(Collected data)
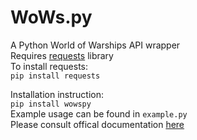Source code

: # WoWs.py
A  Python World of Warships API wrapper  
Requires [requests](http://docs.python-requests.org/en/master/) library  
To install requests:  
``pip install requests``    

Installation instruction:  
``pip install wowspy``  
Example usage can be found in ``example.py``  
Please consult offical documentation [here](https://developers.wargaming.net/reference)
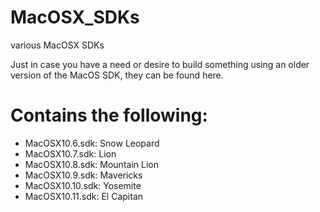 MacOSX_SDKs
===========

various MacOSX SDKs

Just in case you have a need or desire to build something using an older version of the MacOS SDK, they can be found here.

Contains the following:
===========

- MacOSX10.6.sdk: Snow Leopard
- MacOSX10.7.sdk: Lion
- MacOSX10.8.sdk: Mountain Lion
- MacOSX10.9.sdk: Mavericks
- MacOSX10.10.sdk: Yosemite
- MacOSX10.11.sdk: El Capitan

--

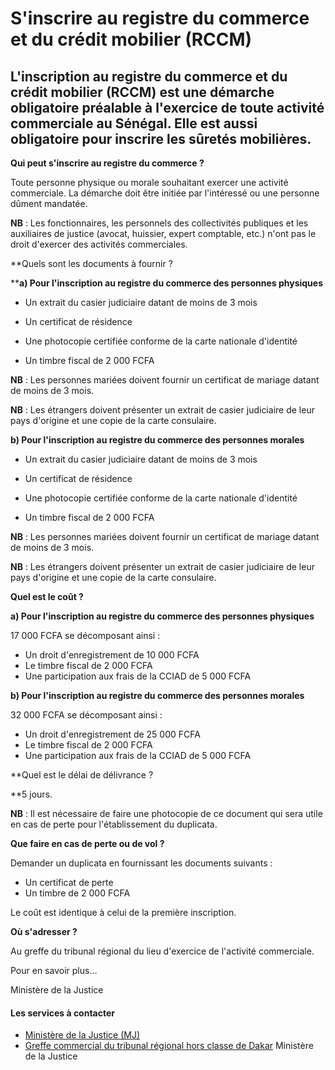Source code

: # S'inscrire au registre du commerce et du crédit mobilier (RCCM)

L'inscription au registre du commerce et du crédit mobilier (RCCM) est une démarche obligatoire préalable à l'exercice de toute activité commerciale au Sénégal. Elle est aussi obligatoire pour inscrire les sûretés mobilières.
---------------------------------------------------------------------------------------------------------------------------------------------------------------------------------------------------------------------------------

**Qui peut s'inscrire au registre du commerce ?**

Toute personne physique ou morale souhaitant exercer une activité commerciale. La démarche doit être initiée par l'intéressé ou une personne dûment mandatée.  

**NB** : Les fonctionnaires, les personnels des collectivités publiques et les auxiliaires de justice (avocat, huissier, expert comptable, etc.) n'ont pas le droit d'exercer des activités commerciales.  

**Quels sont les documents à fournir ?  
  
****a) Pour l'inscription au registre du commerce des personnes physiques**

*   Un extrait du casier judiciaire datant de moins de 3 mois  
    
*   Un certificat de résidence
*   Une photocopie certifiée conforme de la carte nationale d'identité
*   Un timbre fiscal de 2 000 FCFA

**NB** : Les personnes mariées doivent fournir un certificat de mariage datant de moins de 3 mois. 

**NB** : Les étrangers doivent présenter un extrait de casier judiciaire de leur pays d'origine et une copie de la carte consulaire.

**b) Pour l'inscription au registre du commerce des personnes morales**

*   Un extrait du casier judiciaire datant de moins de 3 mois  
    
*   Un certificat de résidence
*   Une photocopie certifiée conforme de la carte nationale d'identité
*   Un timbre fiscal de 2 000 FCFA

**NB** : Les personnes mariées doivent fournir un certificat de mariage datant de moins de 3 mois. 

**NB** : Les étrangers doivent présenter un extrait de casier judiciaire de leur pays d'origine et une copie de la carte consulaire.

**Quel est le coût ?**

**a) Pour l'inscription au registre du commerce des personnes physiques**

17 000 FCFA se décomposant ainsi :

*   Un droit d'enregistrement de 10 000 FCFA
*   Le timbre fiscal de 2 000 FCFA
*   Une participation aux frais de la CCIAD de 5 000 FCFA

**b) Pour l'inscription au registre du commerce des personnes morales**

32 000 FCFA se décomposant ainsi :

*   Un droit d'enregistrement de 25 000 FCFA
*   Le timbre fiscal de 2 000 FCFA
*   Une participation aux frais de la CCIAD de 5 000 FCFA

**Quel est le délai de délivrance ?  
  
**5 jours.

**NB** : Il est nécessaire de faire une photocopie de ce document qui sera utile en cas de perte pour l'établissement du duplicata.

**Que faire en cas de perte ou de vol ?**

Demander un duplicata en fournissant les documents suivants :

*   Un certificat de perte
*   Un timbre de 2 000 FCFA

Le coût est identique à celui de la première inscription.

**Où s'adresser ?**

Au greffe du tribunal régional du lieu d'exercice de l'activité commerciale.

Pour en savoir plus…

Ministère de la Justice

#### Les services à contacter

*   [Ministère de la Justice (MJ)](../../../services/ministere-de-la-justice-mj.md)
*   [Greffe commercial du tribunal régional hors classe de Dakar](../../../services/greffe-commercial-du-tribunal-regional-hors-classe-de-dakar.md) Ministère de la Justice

* * *

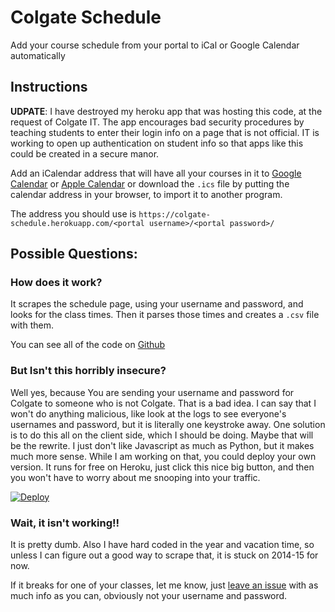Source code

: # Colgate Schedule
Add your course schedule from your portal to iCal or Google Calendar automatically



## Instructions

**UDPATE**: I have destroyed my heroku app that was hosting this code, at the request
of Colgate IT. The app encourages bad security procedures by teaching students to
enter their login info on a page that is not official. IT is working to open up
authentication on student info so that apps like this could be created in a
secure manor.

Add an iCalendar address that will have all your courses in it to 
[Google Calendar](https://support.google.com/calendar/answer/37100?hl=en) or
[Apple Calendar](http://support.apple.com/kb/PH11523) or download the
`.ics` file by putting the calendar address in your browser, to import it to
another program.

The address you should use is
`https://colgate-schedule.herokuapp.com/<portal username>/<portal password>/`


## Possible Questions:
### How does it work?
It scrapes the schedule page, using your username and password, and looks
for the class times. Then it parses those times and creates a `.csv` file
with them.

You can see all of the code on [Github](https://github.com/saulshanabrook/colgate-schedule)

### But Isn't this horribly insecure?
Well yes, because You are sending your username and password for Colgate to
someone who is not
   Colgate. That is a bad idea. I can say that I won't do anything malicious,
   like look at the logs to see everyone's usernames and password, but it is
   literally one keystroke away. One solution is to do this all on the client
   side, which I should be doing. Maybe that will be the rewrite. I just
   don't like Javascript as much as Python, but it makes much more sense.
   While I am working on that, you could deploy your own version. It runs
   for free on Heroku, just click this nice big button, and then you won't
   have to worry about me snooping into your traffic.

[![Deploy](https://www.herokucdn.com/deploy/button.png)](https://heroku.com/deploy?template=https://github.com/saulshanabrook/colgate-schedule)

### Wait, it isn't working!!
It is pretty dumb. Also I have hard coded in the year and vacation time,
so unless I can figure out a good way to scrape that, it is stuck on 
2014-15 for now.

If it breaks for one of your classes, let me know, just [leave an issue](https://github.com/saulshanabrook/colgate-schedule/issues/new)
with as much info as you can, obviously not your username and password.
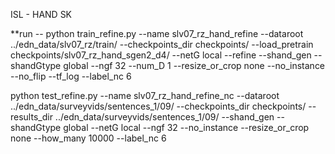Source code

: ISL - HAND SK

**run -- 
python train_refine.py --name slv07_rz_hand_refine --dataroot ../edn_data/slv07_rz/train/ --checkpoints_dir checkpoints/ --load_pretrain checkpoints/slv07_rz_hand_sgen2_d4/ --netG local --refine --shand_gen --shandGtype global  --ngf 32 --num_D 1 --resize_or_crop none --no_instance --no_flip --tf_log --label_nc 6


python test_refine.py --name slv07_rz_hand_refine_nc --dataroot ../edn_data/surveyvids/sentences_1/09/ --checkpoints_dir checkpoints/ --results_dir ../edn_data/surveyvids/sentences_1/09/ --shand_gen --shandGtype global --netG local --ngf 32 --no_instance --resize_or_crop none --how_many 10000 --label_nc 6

● How to complete this task
When a line in the records above holds "enregistrement", that line is to be reported.

● Answer box
*   Un droit d'enregistrement de 10 000 FCFA
*   Un droit d'enregistrement de 25 000 FCFA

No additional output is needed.